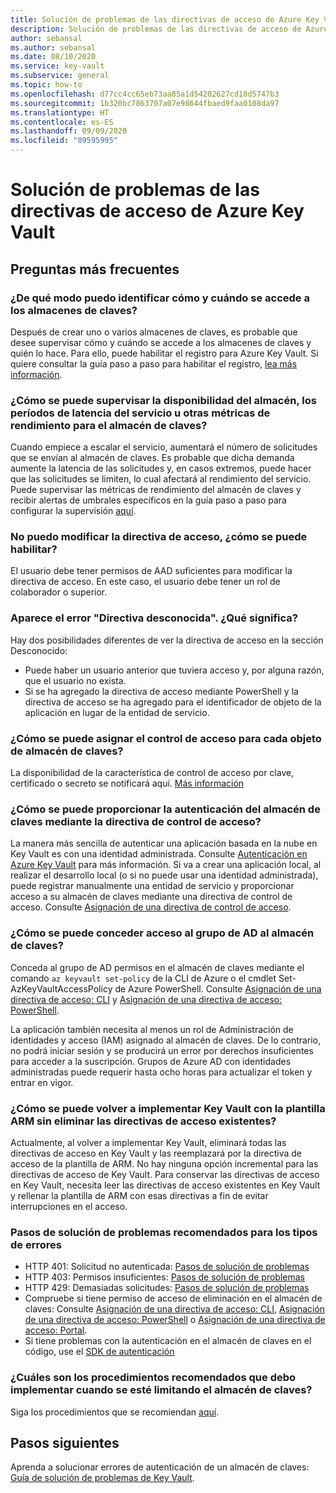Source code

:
 ```yaml
---
title: Solución de problemas de las directivas de acceso de Azure Key Vault
description: Solución de problemas de las directivas de acceso de Azure Key Vault
author: sebansal
ms.author: sebansal
ms.date: 08/10/2020
ms.service: key-vault
ms.subservice: general
ms.topic: how-to
ms.openlocfilehash: d77cc4cc65eb73aa85a1d54202627cd18d5747b3
ms.sourcegitcommit: 1b320bc7863707a07e98644fbaed9faa0108da97
ms.translationtype: HT
ms.contentlocale: es-ES
ms.lasthandoff: 09/09/2020
ms.locfileid: "89595995"
---
```

# <a name="troubleshooting-azure-key-vault-access-policy-issues"></a>Solución de problemas de las directivas de acceso de Azure Key Vault

## <a name="frequently-asked-questions"></a>Preguntas más frecuentes

### <a name="how-can-i-identify-how-and-when-key-vaults-are-accessed"></a>¿De qué modo puedo identificar cómo y cuándo se accede a los almacenes de claves?

Después de crear uno o varios almacenes de claves, es probable que desee supervisar cómo y cuándo se accede a los almacenes de claves y quién lo hace. Para ello, puede habilitar el registro para Azure Key Vault. Si quiere consultar la guía paso a paso para habilitar el registro, [lea más información](https://docs.microsoft.com/azure/key-vault/general/logging).

### <a name="how-can-i-monitor-vault-availability-service-latency-periods-or-other-performance-metrics-for-key-vault"></a>¿Cómo se puede supervisar la disponibilidad del almacén, los períodos de latencia del servicio u otras métricas de rendimiento para el almacén de claves?

Cuando empiece a escalar el servicio, aumentará el número de solicitudes que se envían al almacén de claves. Es probable que dicha demanda aumente la latencia de las solicitudes y, en casos extremos, puede hacer que las solicitudes se limiten, lo cual afectará al rendimiento del servicio. Puede supervisar las métricas de rendimiento del almacén de claves y recibir alertas de umbrales específicos en la guía paso a paso para configurar la supervisión [aquí](https://docs.microsoft.com/azure/key-vault/general/alert).

### <a name="i-am-not-able-to-modify-access-policy-how-can-it-be-enabled"></a>No puedo modificar la directiva de acceso, ¿cómo se puede habilitar?
El usuario debe tener permisos de AAD suficientes para modificar la directiva de acceso. En este caso, el usuario debe tener un rol de colaborador o superior.

### <a name="i-am-seeing-unkwown-policy-error-what-does-that-mean"></a>Aparece el error "Directiva desconocida". ¿Qué significa?
Hay dos posibilidades diferentes de ver la directiva de acceso en la sección Desconocido:
* Puede haber un usuario anterior que tuviera acceso y, por alguna razón, que el usuario no exista.
* Si se ha agregado la directiva de acceso mediante PowerShell y la directiva de acceso se ha agregado para el identificador de objeto de la aplicación en lugar de la entidad de servicio.

### <a name="how-can-i-assign-access-control-per-key-vault-object"></a>¿Cómo se puede asignar el control de acceso para cada objeto de almacén de claves? 

La disponibilidad de la característica de control de acceso por clave, certificado o secreto se notificará aquí. [Más información](https://feedback.azure.com/forums/906355-azure-key-vault/suggestions/32213176-per-secret-key-certificate-access-control)

### <a name="how-can-i-provide-key-vault-authenticate-using-access-control-policy"></a>¿Cómo se puede proporcionar la autenticación del almacén de claves mediante la directiva de control de acceso?

La manera más sencilla de autenticar una aplicación basada en la nube en Key Vault es con una identidad administrada. Consulte [Autenticación en Azure Key Vault](authentication.md) para más información.
Si va a crear una aplicación local, al realizar el desarrollo local (o si no puede usar una identidad administrada), puede registrar manualmente una entidad de servicio y proporcionar acceso a su almacén de claves mediante una directiva de control de acceso. Consulte [Asignación de una directiva de control de acceso](assign-access-policy-portal.md).

### <a name="how-can-i-give-the-ad-group-access-to-the-key-vault"></a>¿Cómo se puede conceder acceso al grupo de AD al almacén de claves?

Conceda al grupo de AD permisos en el almacén de claves mediante el comando `az keyvault set-policy` de la CLI de Azure o el cmdlet Set-AzKeyVaultAccessPolicy de Azure PowerShell. Consulte [Asignación de una directiva de acceso: CLI](assign-access-policy-cli.md) y [Asignación de una directiva de acceso: PowerShell](assign-access-policy-powershell.md).

La aplicación también necesita al menos un rol de Administración de identidades y acceso (IAM) asignado al almacén de claves. De lo contrario, no podrá iniciar sesión y se producirá un error por derechos insuficientes para acceder a la suscripción. Grupos de Azure AD con identidades administradas puede requerir hasta ocho horas para actualizar el token y entrar en vigor.

### <a name="how-can-i-redeploy-key-vault-with-arm-template-without-deleting-existing-access-policies"></a>¿Cómo se puede volver a implementar Key Vault con la plantilla ARM sin eliminar las directivas de acceso existentes?

Actualmente, al volver a implementar Key Vault, eliminará todas las directivas de acceso en Key Vault y las reemplazará por la directiva de acceso de la plantilla de ARM. No hay ninguna opción incremental para las directivas de acceso de Key Vault. Para conservar las directivas de acceso en Key Vault, necesita leer las directivas de acceso existentes en Key Vault y rellenar la plantilla de ARM con esas directivas a fin de evitar interrupciones en el acceso.

### <a name="recommended-troubleshooting-steps-for-following-error-types"></a>Pasos de solución de problemas recomendados para los tipos de errores

* HTTP 401: Solicitud no autenticada: [Pasos de solución de problemas](rest-error-codes.md#http-401-unauthenticated-request)
* HTTP 403: Permisos insuficientes: [Pasos de solución de problemas](rest-error-codes.md#http-403-insufficient-permissions)
* HTTP 429: Demasiadas solicitudes: [Pasos de solución de problemas](rest-error-codes.md#http-429-too-many-requests)
* Compruebe si tiene permiso de acceso de eliminación en el almacén de claves: Consulte [Asignación de una directiva de acceso: CLI](assign-access-policy-cli.md), [Asignación de una directiva de acceso: PowerShell](assign-access-policy-powershell.md) o [Asignación de una directiva de acceso: Portal](assign-access-policy-portal.md).
* Si tiene problemas con la autenticación en el almacén de claves en el código, use el [SDK de autenticación](https://azure.github.io/azure-sdk/posts/2020-02-25/defaultazurecredentials.html)

### <a name="what-are-the-best-practices-i-should-implement-when-key-vault-is-getting-throttled"></a>¿Cuáles son los procedimientos recomendados que debo implementar cuando se esté limitando el almacén de claves?
Siga los procedimientos que se recomiendan [aquí](overview-throttling.md#how-to-throttle-your-app-in-response-to-service-limits).

## <a name="next-steps"></a>Pasos siguientes

Aprenda a solucionar errores de autenticación de un almacén de claves: [Guía de solución de problemas de Key Vault](rest-error-codes.md).
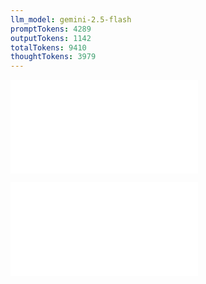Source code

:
 ```yaml
---
llm_model: gemini-2.5-flash
promptTokens: 4289
outputTokens: 1142
totalTokens: 9410
thoughtTokens: 3979
---
```


![@](steps/prompt.db2a40ad.md)

![@](steps/response.94684aba.md)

_____

- **EXERCISE GOAL**
A single number is required: the count of lines in the data above that include the string "Pasos".

- **TASK ANSWER**
5